It has long been recognised that the questions that are important to patients often are not the questions being answered by health researchers. A paper published in the Lancet in 2000 by Tallon et al. described a study that compared research priorities from patients with osteoarthritis of the knee with research actually being done, and found that most research concentrated on drug treatments while patients were interested in a wide range of other interventions including knee replacement, education and advice [1].

Another report published this year concludes that little has changed in this respect, with a continuing mismatch between topics that are being researched and the priorities of patients [2].

 

 

Where funding for research is limited, it is important to reduce waste by ensuring that researchers address the right questions – those that are important to patients and clinicians who face practical decisions about health issues every day, in areas where evidence may be lacking.

The James Lind Alliance (JLA) helps to address this issue by bringing patients, carers and health professionals together in Priority Setting Partnerships (PSPs). PSPs use an established, transparent method to identify and prioritise the uncertainties or ‘unanswered questions’ in a particular area of healthcare, including the views of patient and clinician stakeholders who have not traditionally had a say in what research should be done. The JLA method is designed to highlight research questions which are of direct relevance and potential benefit to patients and the clinicians who treat them, with the aim of leading to changes in the way research funding is granted.

The JLA is a non-profit making initiative established in 2004 by Iain Chalmers, John Scadding and Nick Partridge, and is now hosted by the National Institute for Health Research. Since its initial ground-breaking PSP in asthma, it has gone from strength to strength, facilitating PSPs in areas as diverse as acne, childhood disability, multiple sclerosis, and hair loss, and in ENT specifically has addressed aspects of balance, tinnitus and, most recently, mild to moderate hearing loss.

The PSP in tinnitus was coordinated by the British Tinnitus Association and the NIHR Nottingham Hearing Biomedical Research Unit (BRU).

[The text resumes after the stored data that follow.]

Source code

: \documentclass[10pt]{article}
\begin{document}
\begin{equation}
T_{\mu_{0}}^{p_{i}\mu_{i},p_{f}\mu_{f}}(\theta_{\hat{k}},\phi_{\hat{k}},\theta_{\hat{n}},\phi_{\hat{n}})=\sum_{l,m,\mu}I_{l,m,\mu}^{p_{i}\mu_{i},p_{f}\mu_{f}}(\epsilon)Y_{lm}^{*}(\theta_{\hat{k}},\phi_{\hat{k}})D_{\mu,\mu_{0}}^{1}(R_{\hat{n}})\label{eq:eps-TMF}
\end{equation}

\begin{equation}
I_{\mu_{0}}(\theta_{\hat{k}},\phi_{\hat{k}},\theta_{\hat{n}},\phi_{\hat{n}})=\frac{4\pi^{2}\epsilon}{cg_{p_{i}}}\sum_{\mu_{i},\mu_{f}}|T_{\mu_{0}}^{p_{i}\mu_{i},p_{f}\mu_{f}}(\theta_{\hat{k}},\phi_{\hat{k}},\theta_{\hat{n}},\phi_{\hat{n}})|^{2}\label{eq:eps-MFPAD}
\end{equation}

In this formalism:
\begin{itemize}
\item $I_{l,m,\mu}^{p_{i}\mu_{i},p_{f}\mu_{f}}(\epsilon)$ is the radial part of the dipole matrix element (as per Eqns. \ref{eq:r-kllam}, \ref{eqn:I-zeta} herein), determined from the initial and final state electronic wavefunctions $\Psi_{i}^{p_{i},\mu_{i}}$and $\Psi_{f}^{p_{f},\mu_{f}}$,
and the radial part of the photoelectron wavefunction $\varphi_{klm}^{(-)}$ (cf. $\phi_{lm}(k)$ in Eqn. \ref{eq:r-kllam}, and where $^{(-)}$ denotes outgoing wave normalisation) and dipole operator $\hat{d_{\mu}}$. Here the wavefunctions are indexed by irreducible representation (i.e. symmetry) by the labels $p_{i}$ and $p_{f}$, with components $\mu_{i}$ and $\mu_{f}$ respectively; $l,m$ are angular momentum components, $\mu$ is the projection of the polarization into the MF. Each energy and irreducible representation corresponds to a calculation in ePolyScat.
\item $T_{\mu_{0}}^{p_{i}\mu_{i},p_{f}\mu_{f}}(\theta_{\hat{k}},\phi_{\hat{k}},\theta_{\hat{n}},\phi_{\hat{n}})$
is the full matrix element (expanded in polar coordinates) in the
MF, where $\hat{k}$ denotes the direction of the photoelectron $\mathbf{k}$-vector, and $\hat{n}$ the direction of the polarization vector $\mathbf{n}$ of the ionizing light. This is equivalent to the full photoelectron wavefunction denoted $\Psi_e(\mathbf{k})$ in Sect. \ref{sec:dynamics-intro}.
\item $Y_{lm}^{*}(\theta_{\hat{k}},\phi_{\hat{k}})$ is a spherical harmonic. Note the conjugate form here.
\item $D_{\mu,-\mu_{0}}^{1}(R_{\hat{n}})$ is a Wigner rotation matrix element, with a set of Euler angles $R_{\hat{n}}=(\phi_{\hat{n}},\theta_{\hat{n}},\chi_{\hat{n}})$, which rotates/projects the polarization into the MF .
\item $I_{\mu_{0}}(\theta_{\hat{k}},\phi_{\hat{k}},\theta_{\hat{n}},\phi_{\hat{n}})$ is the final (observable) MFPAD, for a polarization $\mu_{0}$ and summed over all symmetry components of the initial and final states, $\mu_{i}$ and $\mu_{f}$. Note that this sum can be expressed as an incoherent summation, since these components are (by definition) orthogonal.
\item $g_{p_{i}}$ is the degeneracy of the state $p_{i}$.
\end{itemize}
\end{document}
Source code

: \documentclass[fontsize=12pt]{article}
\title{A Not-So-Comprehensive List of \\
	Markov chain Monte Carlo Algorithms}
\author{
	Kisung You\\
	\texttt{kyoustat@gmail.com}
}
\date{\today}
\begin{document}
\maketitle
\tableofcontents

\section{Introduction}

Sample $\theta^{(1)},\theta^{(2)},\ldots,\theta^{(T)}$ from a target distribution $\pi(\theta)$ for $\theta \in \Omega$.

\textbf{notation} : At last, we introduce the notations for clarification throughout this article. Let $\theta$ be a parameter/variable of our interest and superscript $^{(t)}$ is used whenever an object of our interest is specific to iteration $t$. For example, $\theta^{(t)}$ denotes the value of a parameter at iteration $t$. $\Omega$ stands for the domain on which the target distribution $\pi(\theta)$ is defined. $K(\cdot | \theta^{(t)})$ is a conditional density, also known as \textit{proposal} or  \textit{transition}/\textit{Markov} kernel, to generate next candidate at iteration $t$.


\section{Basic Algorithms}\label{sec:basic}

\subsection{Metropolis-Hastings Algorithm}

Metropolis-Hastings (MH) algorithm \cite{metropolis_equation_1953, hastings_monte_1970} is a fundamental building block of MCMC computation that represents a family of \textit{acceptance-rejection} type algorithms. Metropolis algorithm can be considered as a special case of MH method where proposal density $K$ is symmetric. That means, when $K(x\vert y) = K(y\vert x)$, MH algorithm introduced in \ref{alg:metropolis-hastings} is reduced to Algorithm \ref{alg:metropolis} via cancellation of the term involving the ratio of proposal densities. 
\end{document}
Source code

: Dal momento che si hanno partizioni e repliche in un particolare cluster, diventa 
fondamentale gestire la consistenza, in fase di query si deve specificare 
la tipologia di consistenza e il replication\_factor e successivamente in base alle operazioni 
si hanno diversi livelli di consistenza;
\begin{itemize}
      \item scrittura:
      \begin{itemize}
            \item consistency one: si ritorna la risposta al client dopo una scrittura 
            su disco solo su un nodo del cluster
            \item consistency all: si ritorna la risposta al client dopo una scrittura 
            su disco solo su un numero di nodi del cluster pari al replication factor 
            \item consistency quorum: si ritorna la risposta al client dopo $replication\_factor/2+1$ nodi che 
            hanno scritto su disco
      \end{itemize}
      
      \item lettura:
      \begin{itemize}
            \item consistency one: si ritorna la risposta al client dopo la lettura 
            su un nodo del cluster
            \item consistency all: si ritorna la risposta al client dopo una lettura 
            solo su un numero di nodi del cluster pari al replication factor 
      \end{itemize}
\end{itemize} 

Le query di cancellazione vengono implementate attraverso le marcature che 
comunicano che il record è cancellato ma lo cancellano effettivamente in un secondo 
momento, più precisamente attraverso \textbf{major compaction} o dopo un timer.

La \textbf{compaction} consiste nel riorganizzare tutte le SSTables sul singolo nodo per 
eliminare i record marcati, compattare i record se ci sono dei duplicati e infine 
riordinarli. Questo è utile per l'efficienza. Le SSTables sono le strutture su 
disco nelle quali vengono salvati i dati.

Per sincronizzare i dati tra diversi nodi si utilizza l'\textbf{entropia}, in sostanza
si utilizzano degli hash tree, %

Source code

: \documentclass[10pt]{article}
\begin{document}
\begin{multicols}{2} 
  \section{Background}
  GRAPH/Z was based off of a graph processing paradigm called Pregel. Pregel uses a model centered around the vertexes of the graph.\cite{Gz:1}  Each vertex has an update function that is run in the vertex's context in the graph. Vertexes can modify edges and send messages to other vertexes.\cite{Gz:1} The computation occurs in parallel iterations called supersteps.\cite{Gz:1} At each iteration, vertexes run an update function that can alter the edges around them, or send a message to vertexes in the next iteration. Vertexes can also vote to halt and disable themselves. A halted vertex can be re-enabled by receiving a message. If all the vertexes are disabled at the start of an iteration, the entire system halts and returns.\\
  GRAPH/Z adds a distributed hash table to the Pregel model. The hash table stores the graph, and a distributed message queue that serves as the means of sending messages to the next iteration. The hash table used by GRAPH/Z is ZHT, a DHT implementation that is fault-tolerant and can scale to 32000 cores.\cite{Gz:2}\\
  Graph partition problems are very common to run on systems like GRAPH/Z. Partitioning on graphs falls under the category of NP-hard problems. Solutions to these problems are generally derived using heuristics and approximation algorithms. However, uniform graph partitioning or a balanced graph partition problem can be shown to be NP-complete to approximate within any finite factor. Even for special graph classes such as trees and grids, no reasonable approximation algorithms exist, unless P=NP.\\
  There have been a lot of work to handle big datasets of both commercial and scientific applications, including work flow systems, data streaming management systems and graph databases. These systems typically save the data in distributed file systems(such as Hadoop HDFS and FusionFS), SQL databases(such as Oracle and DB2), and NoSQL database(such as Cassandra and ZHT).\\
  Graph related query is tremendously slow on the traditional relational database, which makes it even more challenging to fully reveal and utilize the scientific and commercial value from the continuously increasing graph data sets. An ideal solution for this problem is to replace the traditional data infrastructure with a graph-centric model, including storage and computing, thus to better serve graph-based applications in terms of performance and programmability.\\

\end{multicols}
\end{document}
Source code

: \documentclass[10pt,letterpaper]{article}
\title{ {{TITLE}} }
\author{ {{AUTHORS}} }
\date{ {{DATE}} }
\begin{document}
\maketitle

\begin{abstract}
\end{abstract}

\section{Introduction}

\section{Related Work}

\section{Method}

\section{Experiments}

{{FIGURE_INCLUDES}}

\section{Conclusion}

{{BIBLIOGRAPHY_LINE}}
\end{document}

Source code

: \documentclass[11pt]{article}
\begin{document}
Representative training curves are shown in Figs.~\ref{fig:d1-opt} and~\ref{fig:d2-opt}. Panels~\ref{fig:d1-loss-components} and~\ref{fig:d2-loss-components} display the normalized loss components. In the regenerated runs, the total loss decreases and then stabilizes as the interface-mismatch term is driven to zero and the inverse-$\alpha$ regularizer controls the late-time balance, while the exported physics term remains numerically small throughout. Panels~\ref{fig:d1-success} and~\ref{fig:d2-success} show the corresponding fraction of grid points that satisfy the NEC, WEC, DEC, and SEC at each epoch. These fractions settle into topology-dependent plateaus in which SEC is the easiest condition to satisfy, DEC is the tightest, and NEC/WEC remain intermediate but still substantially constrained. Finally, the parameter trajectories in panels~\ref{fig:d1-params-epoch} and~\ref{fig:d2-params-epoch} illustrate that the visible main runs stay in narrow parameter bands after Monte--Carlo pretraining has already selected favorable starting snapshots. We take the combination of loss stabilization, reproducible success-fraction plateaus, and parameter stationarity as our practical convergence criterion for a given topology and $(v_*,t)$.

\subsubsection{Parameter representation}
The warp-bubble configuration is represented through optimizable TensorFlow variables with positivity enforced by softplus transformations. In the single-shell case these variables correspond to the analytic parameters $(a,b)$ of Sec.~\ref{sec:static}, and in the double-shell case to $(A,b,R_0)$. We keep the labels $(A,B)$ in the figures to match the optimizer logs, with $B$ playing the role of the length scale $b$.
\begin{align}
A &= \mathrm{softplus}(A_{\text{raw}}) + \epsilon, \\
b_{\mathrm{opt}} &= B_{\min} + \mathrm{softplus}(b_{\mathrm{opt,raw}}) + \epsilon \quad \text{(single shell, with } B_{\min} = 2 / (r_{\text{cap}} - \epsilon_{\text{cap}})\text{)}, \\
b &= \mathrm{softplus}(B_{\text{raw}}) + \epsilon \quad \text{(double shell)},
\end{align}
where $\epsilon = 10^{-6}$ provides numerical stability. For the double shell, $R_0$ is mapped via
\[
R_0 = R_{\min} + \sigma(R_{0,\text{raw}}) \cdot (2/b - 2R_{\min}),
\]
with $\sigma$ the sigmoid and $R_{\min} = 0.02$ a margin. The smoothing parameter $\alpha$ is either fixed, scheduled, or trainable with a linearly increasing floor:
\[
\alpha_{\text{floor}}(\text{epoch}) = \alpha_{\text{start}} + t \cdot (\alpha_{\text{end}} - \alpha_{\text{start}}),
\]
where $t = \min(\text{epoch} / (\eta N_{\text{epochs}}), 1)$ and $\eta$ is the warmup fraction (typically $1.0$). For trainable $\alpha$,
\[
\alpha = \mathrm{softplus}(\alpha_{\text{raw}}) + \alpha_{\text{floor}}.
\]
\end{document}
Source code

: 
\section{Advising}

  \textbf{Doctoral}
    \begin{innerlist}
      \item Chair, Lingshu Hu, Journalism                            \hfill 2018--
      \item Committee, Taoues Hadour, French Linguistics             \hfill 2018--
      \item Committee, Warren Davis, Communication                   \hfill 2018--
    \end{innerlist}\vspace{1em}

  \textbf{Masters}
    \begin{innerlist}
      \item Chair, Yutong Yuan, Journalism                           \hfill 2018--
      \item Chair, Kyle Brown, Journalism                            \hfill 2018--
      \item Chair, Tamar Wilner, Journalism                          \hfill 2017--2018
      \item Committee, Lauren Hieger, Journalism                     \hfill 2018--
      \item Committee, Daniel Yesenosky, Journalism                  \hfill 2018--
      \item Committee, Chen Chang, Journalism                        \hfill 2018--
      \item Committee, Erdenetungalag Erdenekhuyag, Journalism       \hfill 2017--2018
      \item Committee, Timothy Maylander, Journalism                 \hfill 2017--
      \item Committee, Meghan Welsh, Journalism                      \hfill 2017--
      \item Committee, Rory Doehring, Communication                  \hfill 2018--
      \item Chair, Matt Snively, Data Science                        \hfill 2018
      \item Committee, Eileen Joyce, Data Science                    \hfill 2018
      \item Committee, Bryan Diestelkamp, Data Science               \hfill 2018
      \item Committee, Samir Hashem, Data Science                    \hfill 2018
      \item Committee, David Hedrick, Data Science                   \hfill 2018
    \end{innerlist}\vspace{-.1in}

It completed in 2012 and is published in Open Access [3].

“It has long been recognised that the questions that are important to patients often are not the questions being answered by health researchers.”

The PSP in mild to moderate hearing loss was also coordinated by the NIHR Nottingham Hearing BRU, in collaboration with Hearing Link, a UK charity for people with hearing loss and their friends and families, patients, clinicians and representative bodies. It was the 33rd PSP to publish its results, having gathered and prioritised uncertainties in the prevention, diagnosis and treatment of mild to moderate hearing loss in adults.

So what’s the process?

PSPs are organised by a steering group that represents a balance of viewpoints of patients and carers and the clinicians involved in a particular health area. The basic idea is that the PSP surveys patients, carers and those who treat and support them, to ask for the unanswered questions or “uncertainties” that they think are important for researchers to answer. The uncertainties submitted to a PSP can be numerous. For mild to moderate hearing loss, 461 people submitted 1,147 questions. For the PSP in tinnitus, 835 people submitted 2,483 questions.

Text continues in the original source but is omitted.